* **Supplied information**
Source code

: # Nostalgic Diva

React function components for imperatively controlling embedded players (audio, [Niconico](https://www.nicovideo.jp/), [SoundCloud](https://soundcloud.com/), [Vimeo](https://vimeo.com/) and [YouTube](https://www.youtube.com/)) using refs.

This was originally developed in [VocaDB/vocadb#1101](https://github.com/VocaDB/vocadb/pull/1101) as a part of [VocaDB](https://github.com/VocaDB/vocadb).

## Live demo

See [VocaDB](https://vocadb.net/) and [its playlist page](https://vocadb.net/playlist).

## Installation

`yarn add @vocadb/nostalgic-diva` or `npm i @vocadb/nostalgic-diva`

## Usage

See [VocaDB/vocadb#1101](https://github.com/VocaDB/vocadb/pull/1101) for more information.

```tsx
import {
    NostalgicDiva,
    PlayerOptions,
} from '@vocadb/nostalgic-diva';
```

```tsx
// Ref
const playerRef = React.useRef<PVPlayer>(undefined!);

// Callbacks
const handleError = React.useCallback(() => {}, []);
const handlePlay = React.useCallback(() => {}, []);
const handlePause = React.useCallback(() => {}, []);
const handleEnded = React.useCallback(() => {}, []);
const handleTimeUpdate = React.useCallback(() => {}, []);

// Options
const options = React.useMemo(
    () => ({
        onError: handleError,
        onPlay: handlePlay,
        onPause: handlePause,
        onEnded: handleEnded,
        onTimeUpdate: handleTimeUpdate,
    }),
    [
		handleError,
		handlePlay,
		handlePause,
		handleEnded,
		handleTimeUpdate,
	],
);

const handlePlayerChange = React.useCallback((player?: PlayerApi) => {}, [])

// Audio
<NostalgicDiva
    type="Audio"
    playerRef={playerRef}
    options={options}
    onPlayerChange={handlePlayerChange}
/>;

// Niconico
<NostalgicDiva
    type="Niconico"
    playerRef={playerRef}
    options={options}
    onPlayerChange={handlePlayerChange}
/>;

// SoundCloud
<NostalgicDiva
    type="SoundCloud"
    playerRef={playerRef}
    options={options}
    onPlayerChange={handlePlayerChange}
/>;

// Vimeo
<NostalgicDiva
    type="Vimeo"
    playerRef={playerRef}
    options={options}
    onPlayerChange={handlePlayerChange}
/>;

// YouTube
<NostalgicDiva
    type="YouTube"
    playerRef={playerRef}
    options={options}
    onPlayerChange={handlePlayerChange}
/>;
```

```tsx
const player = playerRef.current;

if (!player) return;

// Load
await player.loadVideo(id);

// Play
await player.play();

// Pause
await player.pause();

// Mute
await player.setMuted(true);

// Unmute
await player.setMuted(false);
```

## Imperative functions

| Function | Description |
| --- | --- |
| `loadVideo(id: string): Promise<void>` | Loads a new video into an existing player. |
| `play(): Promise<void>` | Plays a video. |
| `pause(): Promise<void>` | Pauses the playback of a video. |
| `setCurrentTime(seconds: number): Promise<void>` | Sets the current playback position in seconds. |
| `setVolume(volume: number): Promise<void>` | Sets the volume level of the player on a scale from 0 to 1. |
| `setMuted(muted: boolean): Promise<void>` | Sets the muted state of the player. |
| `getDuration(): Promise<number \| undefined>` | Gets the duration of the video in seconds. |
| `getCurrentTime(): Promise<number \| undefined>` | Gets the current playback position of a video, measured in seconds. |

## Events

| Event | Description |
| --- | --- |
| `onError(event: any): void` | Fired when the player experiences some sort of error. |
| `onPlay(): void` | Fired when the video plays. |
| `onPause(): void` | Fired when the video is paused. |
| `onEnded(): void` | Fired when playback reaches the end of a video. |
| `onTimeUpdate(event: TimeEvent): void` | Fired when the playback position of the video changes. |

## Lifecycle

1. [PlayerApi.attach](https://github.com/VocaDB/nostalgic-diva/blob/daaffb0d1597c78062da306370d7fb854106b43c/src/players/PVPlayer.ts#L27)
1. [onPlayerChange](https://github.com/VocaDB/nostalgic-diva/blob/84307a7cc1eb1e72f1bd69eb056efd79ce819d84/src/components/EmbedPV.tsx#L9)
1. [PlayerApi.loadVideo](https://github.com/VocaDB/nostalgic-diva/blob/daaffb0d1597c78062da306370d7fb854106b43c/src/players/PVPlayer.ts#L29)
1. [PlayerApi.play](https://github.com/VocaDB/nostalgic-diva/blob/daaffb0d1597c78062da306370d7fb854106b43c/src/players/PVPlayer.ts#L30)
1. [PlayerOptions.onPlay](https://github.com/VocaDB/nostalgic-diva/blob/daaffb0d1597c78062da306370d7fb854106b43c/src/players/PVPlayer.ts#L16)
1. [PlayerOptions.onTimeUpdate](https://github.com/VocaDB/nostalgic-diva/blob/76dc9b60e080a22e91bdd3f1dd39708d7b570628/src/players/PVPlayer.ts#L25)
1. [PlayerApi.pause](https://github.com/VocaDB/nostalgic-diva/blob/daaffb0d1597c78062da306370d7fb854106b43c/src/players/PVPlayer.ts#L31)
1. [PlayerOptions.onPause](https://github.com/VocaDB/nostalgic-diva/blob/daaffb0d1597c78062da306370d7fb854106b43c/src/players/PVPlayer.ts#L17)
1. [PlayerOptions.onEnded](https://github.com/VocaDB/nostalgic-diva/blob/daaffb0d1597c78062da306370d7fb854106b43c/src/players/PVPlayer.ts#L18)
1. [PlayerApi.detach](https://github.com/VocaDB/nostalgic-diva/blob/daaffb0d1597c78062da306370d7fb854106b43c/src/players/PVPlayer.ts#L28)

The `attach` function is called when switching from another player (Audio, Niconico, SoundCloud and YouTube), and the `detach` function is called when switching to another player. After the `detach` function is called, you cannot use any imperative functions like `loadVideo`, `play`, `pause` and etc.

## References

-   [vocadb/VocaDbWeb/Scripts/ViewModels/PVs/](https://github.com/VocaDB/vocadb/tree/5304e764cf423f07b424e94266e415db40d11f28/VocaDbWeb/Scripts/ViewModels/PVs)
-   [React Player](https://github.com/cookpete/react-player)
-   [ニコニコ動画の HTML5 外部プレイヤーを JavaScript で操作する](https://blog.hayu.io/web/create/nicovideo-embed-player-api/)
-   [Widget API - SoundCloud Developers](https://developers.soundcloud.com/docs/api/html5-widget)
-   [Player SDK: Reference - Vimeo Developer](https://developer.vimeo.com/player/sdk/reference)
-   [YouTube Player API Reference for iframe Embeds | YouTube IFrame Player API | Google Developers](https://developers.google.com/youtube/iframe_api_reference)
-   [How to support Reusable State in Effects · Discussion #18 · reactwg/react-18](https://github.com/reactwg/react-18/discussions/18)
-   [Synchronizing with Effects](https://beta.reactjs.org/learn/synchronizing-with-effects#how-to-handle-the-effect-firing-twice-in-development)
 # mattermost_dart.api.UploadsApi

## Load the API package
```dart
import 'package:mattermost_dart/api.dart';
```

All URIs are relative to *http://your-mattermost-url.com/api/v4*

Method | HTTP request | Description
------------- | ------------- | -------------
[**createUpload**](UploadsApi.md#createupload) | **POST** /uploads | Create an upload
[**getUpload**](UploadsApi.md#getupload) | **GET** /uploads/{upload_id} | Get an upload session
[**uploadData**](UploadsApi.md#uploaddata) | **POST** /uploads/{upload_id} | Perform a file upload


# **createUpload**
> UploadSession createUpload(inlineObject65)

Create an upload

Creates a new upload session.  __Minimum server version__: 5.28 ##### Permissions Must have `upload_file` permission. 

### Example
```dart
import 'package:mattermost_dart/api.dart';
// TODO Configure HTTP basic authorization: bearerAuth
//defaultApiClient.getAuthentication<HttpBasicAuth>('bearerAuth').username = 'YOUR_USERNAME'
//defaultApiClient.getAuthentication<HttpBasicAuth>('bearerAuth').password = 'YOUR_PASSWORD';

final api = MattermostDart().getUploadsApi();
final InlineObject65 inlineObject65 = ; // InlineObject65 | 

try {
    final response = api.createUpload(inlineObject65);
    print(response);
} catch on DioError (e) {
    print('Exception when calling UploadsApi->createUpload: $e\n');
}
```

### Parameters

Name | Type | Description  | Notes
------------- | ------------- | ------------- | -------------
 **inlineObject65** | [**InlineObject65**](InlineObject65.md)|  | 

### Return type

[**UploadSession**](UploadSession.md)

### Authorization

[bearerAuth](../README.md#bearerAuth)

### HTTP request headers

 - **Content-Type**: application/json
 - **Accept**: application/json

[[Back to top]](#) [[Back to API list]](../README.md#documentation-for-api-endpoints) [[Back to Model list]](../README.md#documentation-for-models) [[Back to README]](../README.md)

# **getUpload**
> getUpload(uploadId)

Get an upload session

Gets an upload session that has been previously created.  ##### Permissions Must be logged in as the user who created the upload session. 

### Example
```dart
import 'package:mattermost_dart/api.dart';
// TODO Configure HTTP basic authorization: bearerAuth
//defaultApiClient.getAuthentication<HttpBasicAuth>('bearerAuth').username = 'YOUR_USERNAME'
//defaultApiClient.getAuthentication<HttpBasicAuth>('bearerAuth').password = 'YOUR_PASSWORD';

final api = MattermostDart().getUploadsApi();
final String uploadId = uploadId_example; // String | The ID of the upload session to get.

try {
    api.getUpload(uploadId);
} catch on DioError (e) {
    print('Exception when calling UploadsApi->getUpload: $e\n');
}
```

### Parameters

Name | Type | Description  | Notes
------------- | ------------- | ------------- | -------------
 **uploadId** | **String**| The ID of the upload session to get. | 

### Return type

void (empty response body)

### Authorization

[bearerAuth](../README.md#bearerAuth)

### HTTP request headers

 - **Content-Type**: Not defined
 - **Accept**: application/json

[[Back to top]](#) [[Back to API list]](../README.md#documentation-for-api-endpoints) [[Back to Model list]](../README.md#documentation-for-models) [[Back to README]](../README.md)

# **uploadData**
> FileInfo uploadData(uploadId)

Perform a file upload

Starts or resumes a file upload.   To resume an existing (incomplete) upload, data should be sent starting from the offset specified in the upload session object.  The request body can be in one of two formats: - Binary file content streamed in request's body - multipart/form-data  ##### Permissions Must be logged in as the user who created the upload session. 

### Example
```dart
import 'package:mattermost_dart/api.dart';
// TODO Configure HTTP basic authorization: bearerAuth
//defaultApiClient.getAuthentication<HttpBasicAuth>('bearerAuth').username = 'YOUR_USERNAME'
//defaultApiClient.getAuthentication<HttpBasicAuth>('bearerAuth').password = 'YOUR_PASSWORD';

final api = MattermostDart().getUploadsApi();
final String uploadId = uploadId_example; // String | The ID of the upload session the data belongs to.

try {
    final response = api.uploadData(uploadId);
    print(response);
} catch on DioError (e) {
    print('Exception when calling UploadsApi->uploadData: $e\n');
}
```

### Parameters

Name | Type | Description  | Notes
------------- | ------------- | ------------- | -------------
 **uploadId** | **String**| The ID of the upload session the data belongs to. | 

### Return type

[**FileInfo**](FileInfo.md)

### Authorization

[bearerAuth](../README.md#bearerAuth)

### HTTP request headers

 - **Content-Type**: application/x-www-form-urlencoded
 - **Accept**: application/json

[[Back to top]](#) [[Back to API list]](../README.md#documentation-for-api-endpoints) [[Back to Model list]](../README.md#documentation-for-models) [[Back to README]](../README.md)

* **Work instructions**
Go through the listing above and return each line that includes the word "PlayerOptions".

* **Answer below**
    PlayerOptions,
1. [PlayerOptions.onPlay](https://github.com/VocaDB/nostalgic-diva/blob/daaffb0d1597c78062da306370d7fb854106b43c/src/players/PVPlayer.ts#L16)
1. [PlayerOptions.onTimeUpdate](https://github.com/VocaDB/nostalgic-diva/blob/76dc9b60e080a22e91bdd3f1dd39708d7b570628/src/players/PVPlayer.ts#L25)
1. [PlayerOptions.onPause](https://github.com/VocaDB/nostalgic-diva/blob/daaffb0d1597c78062da306370d7fb854106b43c/src/players/PVPlayer.ts#L17)
1. [PlayerOptions.onEnded](https://github.com/VocaDB/nostalgic-diva/blob/daaffb0d1597c78062da306370d7fb854106b43c/src/players/PVPlayer.ts#L18)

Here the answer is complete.